Saved data entries:
============================================================

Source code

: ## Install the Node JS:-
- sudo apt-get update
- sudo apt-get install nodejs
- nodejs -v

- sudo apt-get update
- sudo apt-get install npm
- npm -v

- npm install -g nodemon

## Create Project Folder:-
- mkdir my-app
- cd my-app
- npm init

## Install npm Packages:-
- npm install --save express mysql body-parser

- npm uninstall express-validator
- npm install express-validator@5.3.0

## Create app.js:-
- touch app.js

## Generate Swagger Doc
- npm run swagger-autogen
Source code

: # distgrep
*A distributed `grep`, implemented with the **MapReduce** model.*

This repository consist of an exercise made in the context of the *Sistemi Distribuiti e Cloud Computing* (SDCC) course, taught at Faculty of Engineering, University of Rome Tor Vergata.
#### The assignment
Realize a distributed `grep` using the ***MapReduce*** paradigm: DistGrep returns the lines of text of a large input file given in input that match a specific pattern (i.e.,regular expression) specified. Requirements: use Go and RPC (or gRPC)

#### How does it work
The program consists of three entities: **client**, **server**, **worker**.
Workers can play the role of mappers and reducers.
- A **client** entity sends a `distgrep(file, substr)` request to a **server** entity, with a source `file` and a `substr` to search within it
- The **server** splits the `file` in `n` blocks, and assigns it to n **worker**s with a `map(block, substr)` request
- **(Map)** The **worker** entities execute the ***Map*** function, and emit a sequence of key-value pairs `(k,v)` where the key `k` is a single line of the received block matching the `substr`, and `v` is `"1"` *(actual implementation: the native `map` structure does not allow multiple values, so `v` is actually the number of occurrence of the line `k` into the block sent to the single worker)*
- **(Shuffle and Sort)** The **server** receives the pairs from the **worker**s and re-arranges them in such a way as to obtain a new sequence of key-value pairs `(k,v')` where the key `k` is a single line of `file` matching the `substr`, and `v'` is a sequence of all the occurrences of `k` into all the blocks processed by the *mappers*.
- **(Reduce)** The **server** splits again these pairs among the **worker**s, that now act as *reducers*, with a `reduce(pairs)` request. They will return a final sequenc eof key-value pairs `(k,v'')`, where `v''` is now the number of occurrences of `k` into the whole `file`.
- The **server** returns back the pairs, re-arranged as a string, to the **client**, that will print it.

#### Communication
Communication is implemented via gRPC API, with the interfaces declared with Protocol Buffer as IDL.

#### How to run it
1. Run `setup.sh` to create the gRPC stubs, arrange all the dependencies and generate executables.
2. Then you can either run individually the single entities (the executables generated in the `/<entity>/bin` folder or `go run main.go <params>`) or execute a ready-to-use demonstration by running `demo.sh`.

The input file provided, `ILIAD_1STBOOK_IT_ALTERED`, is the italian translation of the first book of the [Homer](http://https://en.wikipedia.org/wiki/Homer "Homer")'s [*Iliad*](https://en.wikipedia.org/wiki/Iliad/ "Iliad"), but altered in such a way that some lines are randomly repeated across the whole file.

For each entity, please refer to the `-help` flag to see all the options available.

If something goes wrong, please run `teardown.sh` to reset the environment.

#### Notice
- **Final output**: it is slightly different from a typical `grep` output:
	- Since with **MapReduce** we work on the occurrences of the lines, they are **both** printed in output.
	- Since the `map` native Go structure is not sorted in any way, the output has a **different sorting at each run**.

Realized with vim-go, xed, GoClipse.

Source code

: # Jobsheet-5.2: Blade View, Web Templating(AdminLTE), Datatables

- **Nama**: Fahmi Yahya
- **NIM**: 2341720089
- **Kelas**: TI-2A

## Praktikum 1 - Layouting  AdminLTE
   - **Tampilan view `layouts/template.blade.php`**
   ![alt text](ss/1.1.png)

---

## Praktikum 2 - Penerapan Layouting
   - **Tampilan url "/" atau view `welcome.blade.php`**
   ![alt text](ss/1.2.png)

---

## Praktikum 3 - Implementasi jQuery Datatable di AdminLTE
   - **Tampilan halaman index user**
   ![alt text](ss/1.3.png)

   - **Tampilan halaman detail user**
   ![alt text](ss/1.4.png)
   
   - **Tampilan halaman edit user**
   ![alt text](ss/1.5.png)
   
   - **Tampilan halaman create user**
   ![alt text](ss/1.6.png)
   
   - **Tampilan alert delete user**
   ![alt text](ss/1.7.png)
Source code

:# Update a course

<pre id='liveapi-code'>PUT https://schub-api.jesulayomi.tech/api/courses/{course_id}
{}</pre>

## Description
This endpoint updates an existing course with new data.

============================================================

What is needed: Every line with "sudo" in it should be copied from the entries above.

Task answer:
- sudo apt-get update
- sudo apt-get install nodejs
- sudo apt-get update
- sudo apt-get install npm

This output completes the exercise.